_WHAT YOU HAVE TO DO_
Could you retype every line of the data underneath without altering anything?

_Extracted records_
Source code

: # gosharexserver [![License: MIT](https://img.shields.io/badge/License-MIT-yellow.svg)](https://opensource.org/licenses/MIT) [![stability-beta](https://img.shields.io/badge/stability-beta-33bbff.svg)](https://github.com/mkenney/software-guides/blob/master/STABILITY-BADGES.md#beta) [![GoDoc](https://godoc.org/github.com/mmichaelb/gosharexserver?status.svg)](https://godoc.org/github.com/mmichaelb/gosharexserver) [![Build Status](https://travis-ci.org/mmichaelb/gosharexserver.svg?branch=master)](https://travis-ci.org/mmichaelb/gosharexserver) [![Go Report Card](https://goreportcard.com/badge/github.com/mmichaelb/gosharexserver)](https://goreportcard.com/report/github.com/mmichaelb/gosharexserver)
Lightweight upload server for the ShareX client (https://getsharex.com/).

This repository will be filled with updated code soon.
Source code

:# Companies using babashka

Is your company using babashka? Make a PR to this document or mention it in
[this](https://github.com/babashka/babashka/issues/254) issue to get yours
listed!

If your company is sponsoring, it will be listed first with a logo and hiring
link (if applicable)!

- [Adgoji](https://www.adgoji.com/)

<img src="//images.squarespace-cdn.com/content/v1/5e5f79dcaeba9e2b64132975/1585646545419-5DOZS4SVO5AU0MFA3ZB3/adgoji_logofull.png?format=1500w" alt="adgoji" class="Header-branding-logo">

_ANSWER BOX_
Source code

: # gosharexserver [![License: MIT](https://img.shields.io/badge/License-MIT-yellow.svg)](https://opensource.org/licenses/MIT) [![stability-beta](https://img.shields.io/badge/stability-beta-33bbff.svg)](https://github.com/mkenney/software-guides/blob/master/STABILITY-BADGES.md#beta) [![GoDoc](https://godoc.org/github.com/mmichaelb/gosharexserver?status.svg)](https://godoc.org/github.com/mmichaelb/gosharexserver) [![Build Status](https://travis-ci.org/mmichaelb/gosharexserver.svg?branch=master)](https://travis-ci.org/mmichaelb/gosharexserver) [![Go Report Card](https://goreportcard.com/badge/github.com/mmichaelb/gosharexserver)](https://goreportcard.com/report/github.com/mmichaelb/gosharexserver)
Lightweight upload server for the ShareX client (https://getsharex.com/).

This repository will be filled with updated code soon.
Source code

:# Companies using babashka

Is your company using babashka? Make a PR to this document or mention it in
[this](https://github.com/babashka/babashka/issues/254) issue to get yours
listed!

If your company is sponsoring, it will be listed first with a logo and hiring
link (if applicable)!

- [Adgoji](https://www.adgoji.com/)

<img src="//images.squarespace-cdn.com/content/v1/5e5f79dcaeba9e2b64132975/1585646545419-5DOZS4SVO5AU0MFA3ZB3/adgoji_logofull.png?format=1500w" alt="adgoji" class="Header-branding-logo">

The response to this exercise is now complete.